Start of Block
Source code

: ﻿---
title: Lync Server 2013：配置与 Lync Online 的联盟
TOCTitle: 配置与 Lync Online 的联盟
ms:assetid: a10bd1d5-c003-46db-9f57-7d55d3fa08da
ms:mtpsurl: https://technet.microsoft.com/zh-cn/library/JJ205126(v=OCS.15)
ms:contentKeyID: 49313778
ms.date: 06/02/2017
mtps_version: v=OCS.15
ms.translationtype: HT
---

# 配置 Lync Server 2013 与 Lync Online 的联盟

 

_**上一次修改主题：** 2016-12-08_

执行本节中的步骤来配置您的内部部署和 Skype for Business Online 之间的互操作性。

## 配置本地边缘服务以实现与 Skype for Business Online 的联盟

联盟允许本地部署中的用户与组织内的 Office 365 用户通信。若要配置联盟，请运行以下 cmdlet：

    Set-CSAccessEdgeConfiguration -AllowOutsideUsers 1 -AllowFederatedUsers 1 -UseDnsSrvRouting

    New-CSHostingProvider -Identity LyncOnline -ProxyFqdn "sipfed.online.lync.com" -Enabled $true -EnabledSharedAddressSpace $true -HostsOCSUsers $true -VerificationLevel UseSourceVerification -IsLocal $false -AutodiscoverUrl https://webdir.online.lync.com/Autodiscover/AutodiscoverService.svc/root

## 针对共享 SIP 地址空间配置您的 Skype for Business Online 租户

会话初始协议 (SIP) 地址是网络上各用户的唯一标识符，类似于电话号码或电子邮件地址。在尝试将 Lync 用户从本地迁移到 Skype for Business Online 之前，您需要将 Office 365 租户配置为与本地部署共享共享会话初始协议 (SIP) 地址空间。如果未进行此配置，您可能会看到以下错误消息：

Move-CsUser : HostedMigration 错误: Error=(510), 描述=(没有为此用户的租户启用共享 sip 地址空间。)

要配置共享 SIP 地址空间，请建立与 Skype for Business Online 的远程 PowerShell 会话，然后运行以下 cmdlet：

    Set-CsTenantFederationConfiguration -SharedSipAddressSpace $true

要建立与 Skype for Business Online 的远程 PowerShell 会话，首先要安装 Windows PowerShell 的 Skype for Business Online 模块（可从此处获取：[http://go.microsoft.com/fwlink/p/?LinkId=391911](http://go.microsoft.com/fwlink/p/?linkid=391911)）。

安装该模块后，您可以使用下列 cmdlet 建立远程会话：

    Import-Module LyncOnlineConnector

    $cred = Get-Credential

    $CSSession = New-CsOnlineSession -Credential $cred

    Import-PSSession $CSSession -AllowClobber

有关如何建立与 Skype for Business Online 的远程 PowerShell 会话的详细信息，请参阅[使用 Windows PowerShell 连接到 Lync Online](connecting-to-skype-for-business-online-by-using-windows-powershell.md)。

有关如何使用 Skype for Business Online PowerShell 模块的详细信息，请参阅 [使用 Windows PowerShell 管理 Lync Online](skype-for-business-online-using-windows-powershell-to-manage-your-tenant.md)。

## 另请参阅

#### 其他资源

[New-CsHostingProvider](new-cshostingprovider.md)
End of Block
## Your objective
Find how many lines of the records hold the string "PowerShell", then give that number by itself.

## Expected output
4